## Aim of the task
Report each line of the entries that includes "FourierSeries" by copying it.

[Stored data]
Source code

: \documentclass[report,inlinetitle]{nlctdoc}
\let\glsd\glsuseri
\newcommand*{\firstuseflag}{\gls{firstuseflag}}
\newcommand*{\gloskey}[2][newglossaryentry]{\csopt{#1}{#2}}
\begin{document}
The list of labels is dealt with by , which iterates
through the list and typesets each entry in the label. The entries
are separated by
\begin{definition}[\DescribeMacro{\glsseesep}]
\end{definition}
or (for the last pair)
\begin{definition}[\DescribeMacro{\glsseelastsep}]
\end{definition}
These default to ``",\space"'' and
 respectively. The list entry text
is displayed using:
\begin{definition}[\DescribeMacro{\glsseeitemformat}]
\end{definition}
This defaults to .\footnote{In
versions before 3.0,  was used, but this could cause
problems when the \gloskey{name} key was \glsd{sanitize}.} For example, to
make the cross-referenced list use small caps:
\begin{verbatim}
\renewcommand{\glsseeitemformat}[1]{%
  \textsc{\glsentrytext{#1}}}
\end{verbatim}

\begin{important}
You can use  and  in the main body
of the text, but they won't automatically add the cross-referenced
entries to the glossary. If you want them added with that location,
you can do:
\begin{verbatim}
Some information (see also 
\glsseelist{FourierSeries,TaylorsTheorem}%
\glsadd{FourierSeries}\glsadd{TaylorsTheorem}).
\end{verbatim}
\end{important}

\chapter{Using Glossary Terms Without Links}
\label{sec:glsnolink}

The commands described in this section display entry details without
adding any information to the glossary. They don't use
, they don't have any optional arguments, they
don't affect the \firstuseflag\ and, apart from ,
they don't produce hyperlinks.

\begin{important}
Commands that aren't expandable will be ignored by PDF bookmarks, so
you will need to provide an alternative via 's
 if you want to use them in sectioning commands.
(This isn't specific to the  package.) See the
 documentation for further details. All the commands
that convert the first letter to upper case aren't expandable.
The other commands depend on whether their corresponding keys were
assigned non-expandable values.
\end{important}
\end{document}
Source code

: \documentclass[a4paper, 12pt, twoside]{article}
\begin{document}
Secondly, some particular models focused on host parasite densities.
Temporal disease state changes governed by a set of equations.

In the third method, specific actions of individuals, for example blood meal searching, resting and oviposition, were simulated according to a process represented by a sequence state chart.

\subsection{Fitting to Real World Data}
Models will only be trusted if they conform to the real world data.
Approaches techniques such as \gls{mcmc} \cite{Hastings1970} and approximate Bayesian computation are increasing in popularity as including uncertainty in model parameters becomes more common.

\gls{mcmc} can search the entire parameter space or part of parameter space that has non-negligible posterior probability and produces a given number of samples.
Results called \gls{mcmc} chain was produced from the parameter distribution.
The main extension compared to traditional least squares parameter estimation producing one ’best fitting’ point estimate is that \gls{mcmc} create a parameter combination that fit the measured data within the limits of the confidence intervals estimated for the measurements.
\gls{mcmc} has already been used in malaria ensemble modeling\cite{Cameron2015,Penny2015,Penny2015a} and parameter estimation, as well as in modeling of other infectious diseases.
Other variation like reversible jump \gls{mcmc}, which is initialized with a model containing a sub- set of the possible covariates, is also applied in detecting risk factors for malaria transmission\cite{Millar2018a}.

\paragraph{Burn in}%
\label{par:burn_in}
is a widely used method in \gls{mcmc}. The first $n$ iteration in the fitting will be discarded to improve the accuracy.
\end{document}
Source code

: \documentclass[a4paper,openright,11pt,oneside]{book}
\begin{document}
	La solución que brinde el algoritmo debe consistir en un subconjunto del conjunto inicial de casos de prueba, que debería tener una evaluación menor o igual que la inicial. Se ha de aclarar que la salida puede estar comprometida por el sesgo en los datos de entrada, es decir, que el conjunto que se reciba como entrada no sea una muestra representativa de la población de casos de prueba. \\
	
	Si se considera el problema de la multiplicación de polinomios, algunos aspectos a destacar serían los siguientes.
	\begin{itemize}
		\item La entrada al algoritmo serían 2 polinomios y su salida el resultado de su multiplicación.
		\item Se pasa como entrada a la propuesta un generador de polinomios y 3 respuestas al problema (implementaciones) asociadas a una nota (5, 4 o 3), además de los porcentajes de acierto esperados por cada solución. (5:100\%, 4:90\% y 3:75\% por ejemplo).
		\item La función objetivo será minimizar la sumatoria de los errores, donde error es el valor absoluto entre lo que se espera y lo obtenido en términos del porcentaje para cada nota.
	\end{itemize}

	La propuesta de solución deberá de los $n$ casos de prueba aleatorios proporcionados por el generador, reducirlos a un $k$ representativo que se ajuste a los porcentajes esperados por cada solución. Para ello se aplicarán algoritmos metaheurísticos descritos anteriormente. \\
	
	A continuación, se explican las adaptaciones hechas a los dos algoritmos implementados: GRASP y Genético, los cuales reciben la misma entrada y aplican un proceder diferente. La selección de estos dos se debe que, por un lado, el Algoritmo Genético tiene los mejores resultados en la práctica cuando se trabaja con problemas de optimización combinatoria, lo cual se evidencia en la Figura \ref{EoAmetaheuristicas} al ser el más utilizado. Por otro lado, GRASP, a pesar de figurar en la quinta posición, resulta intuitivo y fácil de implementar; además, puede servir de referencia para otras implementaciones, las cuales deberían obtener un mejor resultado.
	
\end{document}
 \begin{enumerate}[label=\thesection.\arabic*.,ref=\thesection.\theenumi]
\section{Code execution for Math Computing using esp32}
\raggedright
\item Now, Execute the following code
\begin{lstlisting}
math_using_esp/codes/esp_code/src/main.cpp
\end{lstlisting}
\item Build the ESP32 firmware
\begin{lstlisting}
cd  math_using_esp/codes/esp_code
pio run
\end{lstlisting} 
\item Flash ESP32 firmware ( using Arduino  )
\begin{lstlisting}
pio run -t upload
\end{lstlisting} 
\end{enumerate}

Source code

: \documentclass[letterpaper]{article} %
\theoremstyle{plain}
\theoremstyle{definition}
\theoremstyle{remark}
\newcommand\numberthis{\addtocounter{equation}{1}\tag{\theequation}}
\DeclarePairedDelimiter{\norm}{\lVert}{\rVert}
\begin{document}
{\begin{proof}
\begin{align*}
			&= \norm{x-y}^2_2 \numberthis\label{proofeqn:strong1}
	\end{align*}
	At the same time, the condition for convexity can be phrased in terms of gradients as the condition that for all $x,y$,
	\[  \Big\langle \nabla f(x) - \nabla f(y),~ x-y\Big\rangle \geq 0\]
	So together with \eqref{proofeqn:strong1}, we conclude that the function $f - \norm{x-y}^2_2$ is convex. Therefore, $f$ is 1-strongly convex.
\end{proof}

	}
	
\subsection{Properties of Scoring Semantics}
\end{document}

## Completed exercise
\glsseelist{FourierSeries,TaylorsTheorem}%
\glsadd{FourierSeries}\glsadd{TaylorsTheorem}).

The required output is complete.